▸ Exercise
Go through the entries below, tally each line that has the word "readable", and give only the total.

▸ Material to process

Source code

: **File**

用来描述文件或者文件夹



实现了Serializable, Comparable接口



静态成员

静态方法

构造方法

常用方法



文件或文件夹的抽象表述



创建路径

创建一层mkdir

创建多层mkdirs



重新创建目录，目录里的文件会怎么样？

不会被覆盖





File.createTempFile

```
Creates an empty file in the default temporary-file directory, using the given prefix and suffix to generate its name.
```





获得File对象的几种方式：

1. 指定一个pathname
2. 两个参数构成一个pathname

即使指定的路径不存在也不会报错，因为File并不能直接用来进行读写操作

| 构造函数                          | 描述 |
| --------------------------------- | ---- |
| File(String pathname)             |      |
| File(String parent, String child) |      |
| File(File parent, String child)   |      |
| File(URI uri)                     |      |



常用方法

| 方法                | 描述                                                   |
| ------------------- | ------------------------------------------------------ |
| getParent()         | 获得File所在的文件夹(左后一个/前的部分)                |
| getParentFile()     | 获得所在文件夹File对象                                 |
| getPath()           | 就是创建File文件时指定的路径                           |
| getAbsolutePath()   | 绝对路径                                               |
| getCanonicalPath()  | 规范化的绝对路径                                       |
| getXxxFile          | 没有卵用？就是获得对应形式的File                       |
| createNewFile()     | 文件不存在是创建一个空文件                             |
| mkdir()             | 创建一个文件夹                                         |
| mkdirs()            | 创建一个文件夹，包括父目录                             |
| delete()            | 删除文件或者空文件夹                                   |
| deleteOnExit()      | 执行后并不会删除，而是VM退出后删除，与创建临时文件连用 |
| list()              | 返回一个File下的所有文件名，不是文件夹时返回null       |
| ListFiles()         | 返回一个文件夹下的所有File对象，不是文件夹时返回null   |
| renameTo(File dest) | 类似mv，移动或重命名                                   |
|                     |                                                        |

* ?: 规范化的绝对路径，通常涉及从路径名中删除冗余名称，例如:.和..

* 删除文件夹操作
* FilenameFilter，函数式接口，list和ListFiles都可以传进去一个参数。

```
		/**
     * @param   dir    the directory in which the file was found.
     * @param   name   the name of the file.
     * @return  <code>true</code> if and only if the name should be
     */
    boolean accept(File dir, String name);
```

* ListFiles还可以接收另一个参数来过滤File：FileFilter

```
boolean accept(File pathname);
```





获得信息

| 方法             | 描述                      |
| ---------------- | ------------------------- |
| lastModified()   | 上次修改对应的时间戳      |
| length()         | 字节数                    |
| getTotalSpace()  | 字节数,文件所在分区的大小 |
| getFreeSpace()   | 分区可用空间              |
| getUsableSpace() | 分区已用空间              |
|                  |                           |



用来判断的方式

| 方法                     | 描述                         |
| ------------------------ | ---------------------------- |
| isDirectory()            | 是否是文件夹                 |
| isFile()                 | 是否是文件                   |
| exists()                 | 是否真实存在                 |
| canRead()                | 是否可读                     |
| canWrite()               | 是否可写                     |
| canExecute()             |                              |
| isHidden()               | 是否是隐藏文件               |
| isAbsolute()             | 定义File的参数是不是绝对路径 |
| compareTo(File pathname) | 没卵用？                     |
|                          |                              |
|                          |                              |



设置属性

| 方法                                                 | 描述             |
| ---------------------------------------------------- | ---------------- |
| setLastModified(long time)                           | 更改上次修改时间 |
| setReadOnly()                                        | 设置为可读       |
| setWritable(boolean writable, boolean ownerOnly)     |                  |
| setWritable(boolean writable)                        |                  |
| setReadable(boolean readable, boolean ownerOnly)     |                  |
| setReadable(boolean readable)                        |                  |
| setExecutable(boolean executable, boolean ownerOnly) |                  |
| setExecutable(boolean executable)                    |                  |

▸ Answer to the problem
2